• What you have to do: With the pictures left out, copy the records below exactly from the first line down to the line holding "Toto nastavení umožňuje", and include that line.

• Information shown:
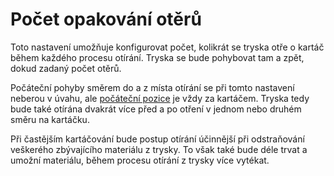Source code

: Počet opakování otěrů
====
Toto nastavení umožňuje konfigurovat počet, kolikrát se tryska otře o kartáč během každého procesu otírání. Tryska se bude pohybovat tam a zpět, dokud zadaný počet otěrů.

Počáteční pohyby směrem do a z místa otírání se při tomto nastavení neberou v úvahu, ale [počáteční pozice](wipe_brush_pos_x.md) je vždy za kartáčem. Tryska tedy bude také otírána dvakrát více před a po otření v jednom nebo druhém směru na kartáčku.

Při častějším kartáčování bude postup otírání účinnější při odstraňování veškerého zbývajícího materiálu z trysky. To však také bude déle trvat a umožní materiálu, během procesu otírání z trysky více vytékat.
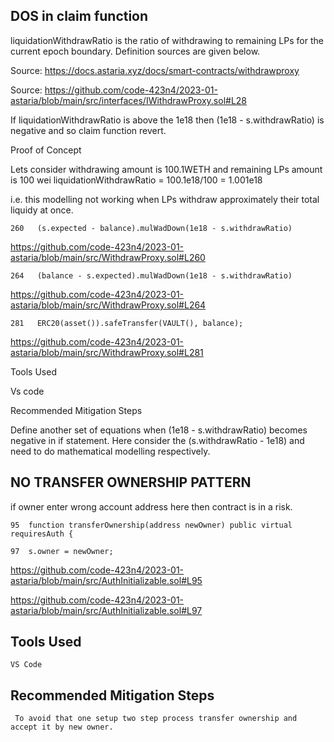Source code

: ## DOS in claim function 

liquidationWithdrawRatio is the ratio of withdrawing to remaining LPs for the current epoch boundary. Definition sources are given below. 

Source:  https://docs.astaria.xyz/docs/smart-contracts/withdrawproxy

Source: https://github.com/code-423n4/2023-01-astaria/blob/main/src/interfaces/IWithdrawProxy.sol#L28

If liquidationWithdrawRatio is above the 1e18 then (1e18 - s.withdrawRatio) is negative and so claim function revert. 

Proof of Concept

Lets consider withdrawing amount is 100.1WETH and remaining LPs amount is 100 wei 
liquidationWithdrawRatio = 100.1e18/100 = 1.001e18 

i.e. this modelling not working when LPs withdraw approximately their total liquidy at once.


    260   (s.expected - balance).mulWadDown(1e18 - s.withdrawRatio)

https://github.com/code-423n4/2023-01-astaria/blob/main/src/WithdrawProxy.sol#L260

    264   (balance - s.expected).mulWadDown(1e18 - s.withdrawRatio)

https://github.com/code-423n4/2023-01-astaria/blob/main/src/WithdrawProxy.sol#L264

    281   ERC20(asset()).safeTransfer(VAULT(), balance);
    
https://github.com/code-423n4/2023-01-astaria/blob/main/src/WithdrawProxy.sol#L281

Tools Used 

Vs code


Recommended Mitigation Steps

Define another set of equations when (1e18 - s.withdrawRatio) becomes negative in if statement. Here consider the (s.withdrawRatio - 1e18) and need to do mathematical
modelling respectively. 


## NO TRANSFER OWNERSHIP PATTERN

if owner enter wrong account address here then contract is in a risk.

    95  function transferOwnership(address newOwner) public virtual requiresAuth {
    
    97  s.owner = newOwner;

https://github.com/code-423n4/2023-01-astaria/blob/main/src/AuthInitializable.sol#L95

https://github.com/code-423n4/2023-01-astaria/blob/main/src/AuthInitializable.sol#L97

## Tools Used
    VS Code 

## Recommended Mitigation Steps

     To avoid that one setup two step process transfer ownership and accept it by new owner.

• Task result:
Source code

: Počet opakování otěrů
====
Toto nastavení umožňuje konfigurovat počet, kolikrát se tryska otře o kartáč během každého procesu otírání. Tryska se bude pohybovat tam a zpět, dokud zadaný počet otěrů.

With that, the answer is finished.